What's a deductible?
The amount you must pay before your healthcare plan begins paying benefits. Let's say the plan has a $450 individual deductible. You have to pay 100% of your covered healthcare costs until you've paid at least $450. After that, your co-insurance kicks in, and you pay only 20% of the costs for covered services from in-network providers (the plan pays 80%). Certain preventive services are covered 100% regardless of the deductible.

What's a MOOP (maximum out-of-pocket)?
The most you'll have to pay during a plan year for covered services after your deductible is met. After the MOOP amount is reached, the plan pays 100% of the costs for covered services for the rest of the plan year.

Under the Caterpillar healthcare plans, only the amount you pay for medical claims (not prescription claims) counts toward your MOOP. There's also a federal MOOP that applies to medical AND prescription claims. Once the federal MOOP is met, you don't have to pay medical or prescription co-pays/co-insurance.
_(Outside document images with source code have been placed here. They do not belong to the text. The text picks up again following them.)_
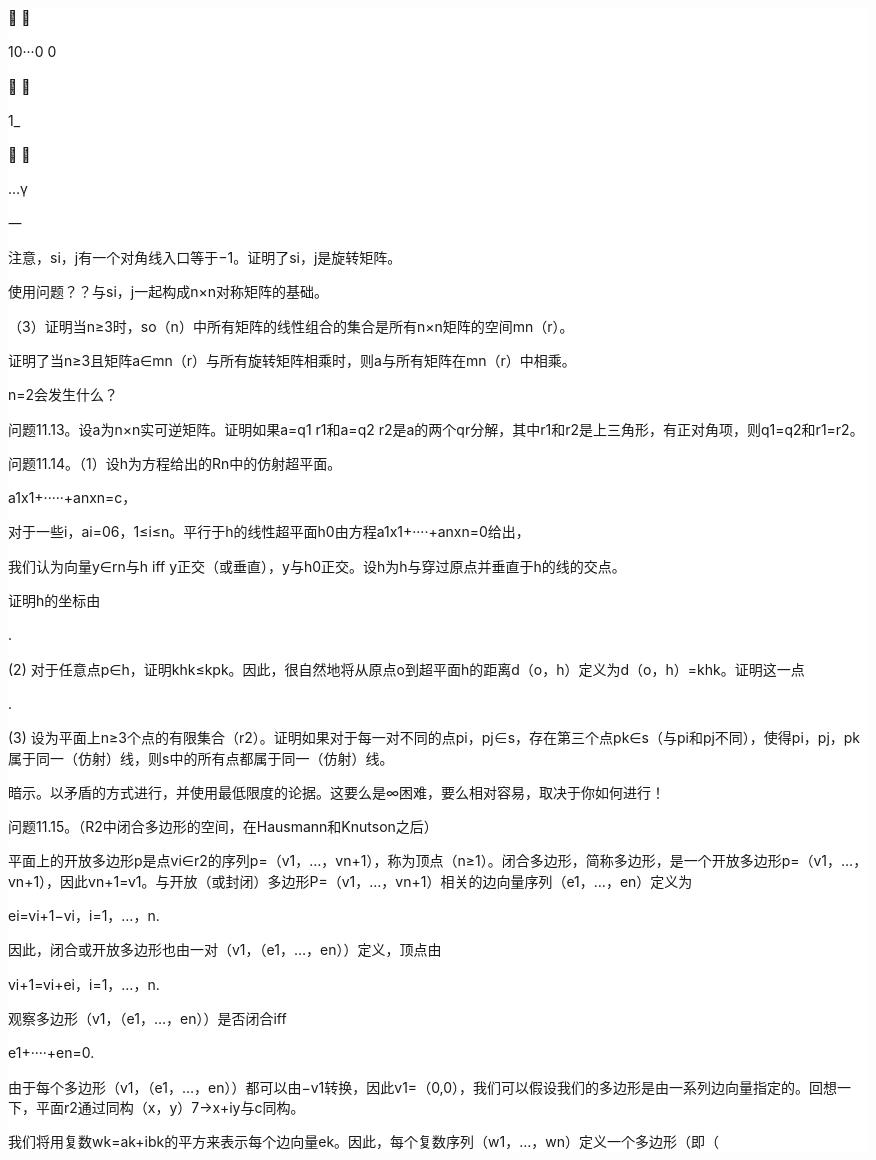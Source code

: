                                             

10···0 0

                                            

1_

                                            

…γ

一

注意，si，j有一个对角线入口等于−1。证明了si，j是旋转矩阵。

使用问题？？与si，j一起构成n×n对称矩阵的基础。

（3）证明当n≥3时，so（n）中所有矩阵的线性组合的集合是所有n×n矩阵的空间mn（r）。

证明了当n≥3且矩阵a∈mn（r）与所有旋转矩阵相乘时，则a与所有矩阵在mn（r）中相乘。

n=2会发生什么？

问题11.13。设a为n×n实可逆矩阵。证明如果a=q1 r1和a=q2 r2是a的两个qr分解，其中r1和r2是上三角形，有正对角项，则q1=q2和r1=r2。

问题11.14。（1）设h为方程给出的Rn中的仿射超平面。

a1x1+·····+anxn=c，

对于一些i，ai=06，1≤i≤n。平行于h的线性超平面h0由方程a1x1+····+anxn=0给出，

我们认为向量y∈rn与h iff y正交（或垂直），y与h0正交。设h为h与穿过原点并垂直于h的线的交点。

证明h的坐标由

.

(2)      对于任意点p∈h，证明khk≤kpk。因此，很自然地将从原点o到超平面h的距离d（o，h）定义为d（o，h）=khk。证明这一点

.

(3)      设为平面上n≥3个点的有限集合（r2）。证明如果对于每一对不同的点pi，pj∈s，存在第三个点pk∈s（与pi和pj不同），使得pi，pj，pk属于同一（仿射）线，则s中的所有点都属于同一（仿射）线。

暗示。以矛盾的方式进行，并使用最低限度的论据。这要么是∞困难，要么相对容易，取决于你如何进行！

问题11.15。（R2中闭合多边形的空间，在Hausmann和Knutson之后）

平面上的开放多边形p是点vi∈r2的序列p=（v1，…，vn+1），称为顶点（n≥1）。闭合多边形，简称多边形，是一个开放多边形p=（v1，…，vn+1），因此vn+1=v1。与开放（或封闭）多边形P=（v1，…，vn+1）相关的边向量序列（e1，…，en）定义为

ei=vi+1−vi，i=1，…，n.

因此，闭合或开放多边形也由一对（v1，（e1，…，en））定义，顶点由

vi+1=vi+ei，i=1，…，n.

观察多边形（v1，（e1，…，en））是否闭合iff

e1+····+en=0.

由于每个多边形（v1，（e1，…，en））都可以由−v1转换，因此v1=（0,0），我们可以假设我们的多边形是由一系列边向量指定的。回想一下，平面r2通过同构（x，y）7→x+iy与c同构。

我们将用复数wk=ak+ibk的平方来表示每个边向量ek。因此，每个复数序列（w1，…，wn）定义一个多边形（即（
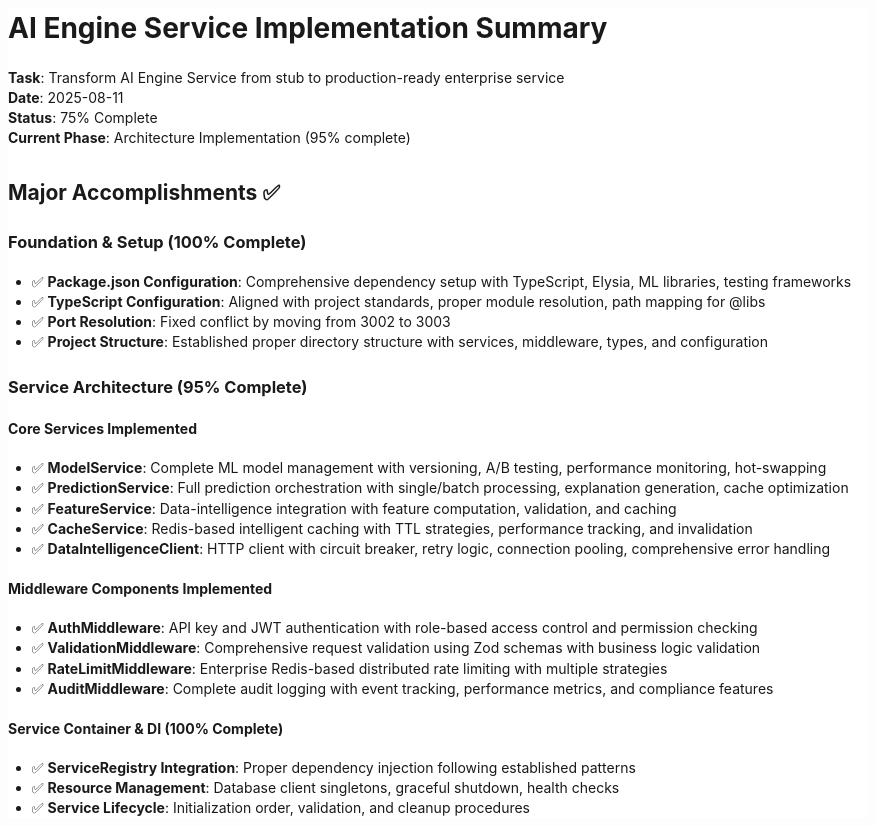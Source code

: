 # AI Engine Service Implementation Summary

**Task**: Transform AI Engine Service from stub to production-ready enterprise service  
**Date**: 2025-08-11  
**Status**: 75% Complete  
**Current Phase**: Architecture Implementation (95% complete)

## Major Accomplishments ✅

### Foundation & Setup (100% Complete)

- ✅ **Package.json Configuration**: Comprehensive dependency setup with TypeScript, Elysia, ML libraries, testing frameworks
- ✅ **TypeScript Configuration**: Aligned with project standards, proper module resolution, path mapping for @libs
- ✅ **Port Resolution**: Fixed conflict by moving from 3002 to 3003
- ✅ **Project Structure**: Established proper directory structure with services, middleware, types, and configuration

### Service Architecture (95% Complete)

#### Core Services Implemented

- ✅ **ModelService**: Complete ML model management with versioning, A/B testing, performance monitoring, hot-swapping
- ✅ **PredictionService**: Full prediction orchestration with single/batch processing, explanation generation, cache optimization
- ✅ **FeatureService**: Data-intelligence integration with feature computation, validation, and caching
- ✅ **CacheService**: Redis-based intelligent caching with TTL strategies, performance tracking, and invalidation
- ✅ **DataIntelligenceClient**: HTTP client with circuit breaker, retry logic, connection pooling, comprehensive error handling

#### Middleware Components Implemented

- ✅ **AuthMiddleware**: API key and JWT authentication with role-based access control and permission checking
- ✅ **ValidationMiddleware**: Comprehensive request validation using Zod schemas with business logic validation
- ✅ **RateLimitMiddleware**: Enterprise Redis-based distributed rate limiting with multiple strategies
- ✅ **AuditMiddleware**: Complete audit logging with event tracking, performance metrics, and compliance features

#### Service Container & DI (100% Complete)

- ✅ **ServiceRegistry Integration**: Proper dependency injection following established patterns
- ✅ **Resource Management**: Database client singletons, graceful shutdown, health checks
- ✅ **Service Lifecycle**: Initialization order, validation, and cleanup procedures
Why is there such a big difference between an individual premium and an individual + spouse premium?
Market research shows that, on the whole, the cost of the spouse's healthcare is greater than the employee's. The premium for an individual + spouse enrollment tier reflects that.

What's the rationale for charging one premium for family coverage vs. by number of dependents?
Based on industry benchmarking, it's uncommon to differentiate family premiums by the number of dependents. Caterpillar is following this best practice.